My attention was caught by a press release this week from the NZ Wind Energy Association (NZWEA) announcing the results of an Infometrics report they had commissioned on the likely economic effect for New Zealand of an increase in wind power by 2030 to the point that it supplied 20 per cent of the country’s electricity. The NZWEA considers this a realistic target. The report came up with some interesting figures. Compared with the more modest expectations of the Ministry of Economic Development that wind might supply 8 per cent of the electricity in 2030 there was clear economic benefit for the country in the 20 per cent figure.
The comparison was made under four different scenarios:
- Carbon is priced at $50 per tonne (the figure planned under the current Emissions Trading Scheme). The benefit emerges as $60 per person per year.
- Carbon is traded at $100 per tonne. The benefit increases to $90 per person.
- Carbon is at $50 per tonne but the natural gas price increases to $17/GJ (currently over $9/GJ). The benefit rises to $390 per person annually.
- 800,000 electric vehicles are added to the transport mix with carbon remaining at $50 per tonne. The benefit is $170 per person per year.

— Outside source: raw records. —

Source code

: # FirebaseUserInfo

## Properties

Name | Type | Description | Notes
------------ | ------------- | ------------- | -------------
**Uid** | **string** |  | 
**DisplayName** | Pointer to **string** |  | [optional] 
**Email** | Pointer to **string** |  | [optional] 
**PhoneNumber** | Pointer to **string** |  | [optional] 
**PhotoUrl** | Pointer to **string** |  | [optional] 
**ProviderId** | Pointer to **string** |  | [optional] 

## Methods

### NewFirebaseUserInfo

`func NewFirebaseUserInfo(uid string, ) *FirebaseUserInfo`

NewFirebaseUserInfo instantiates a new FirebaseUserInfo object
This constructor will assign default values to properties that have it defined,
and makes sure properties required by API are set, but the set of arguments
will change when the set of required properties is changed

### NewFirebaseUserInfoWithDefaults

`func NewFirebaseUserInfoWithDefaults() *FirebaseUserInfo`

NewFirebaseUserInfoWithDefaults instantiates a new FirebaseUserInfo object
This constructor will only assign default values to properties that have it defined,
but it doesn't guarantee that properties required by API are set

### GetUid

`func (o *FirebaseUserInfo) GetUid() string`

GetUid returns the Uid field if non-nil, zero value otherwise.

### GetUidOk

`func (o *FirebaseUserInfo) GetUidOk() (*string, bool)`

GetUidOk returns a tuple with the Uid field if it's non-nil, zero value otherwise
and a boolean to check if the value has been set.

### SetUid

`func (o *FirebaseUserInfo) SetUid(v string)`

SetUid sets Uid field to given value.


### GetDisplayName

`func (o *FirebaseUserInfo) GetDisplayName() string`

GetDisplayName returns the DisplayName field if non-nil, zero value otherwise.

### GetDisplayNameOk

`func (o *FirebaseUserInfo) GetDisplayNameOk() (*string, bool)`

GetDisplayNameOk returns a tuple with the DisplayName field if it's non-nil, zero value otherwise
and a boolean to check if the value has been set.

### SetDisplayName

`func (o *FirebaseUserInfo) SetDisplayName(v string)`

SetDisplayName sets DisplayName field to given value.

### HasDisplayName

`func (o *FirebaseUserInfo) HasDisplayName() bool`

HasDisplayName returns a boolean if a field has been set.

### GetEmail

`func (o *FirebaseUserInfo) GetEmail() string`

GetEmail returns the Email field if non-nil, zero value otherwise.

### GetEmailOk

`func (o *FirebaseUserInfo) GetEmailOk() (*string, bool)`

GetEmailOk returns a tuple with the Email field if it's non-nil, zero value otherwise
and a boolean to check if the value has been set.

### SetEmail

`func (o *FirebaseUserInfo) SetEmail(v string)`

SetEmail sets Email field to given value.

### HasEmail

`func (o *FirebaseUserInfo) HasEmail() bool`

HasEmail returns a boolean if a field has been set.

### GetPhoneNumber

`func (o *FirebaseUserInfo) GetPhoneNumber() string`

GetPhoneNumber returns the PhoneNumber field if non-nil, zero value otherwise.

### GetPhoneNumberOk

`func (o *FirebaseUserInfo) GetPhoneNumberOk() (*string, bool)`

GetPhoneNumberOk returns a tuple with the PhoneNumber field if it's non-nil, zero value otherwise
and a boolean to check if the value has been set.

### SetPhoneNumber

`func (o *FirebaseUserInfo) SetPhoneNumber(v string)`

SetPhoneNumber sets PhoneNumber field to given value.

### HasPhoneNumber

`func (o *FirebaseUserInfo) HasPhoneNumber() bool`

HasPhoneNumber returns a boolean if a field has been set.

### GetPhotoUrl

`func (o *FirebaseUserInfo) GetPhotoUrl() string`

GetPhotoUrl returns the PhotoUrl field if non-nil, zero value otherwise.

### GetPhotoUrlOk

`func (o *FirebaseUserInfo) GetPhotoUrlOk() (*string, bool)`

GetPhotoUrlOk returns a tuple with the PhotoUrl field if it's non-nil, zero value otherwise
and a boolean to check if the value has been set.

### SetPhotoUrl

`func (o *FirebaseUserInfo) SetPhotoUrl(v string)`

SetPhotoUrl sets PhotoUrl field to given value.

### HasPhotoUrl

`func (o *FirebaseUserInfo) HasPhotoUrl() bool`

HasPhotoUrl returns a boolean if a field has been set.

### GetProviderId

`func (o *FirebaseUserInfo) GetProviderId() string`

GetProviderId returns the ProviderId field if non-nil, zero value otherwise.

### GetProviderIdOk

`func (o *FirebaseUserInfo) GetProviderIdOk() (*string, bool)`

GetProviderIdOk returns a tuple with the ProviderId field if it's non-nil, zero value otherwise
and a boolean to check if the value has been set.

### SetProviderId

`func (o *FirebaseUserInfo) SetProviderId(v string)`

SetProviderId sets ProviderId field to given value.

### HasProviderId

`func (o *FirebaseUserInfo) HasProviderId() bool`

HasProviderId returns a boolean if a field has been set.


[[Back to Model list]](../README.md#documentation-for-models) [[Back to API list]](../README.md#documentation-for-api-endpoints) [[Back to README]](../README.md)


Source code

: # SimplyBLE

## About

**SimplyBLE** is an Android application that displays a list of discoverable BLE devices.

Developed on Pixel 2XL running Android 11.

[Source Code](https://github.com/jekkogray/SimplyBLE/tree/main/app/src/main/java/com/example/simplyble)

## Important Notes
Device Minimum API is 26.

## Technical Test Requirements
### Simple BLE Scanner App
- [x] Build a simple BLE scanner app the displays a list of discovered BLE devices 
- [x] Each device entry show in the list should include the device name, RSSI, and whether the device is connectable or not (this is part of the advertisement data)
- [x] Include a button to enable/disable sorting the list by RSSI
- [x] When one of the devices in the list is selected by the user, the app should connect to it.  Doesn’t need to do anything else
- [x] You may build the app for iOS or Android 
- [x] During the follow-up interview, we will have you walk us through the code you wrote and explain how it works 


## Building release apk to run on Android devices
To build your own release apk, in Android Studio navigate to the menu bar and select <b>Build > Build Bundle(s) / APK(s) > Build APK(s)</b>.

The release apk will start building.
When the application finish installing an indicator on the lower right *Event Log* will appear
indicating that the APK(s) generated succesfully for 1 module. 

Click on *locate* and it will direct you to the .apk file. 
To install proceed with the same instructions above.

To provide a perspective for these projected benefits the report points to the current average electricity cost per person of about $400 per year.
Weak though our Emissions Trading scheme is it’s apparently good for this much:
The introduction of New Zealand’s Emissions Trading Scheme (ETS) has tipped the cost structure of electricity generation against thermal generation. While gas is placed in a more favourable position than coal, the main effect of the carbon price is to enhance the competitive position of renewables-based generation, particularly those types that were already competitive at the margin, such as geothermal and wind.
The report explains in broad outline the modelling methods used to obtain the results and delineates the scenarios in much more detail than the summary statements above. It’s an accessible read for the non-economist.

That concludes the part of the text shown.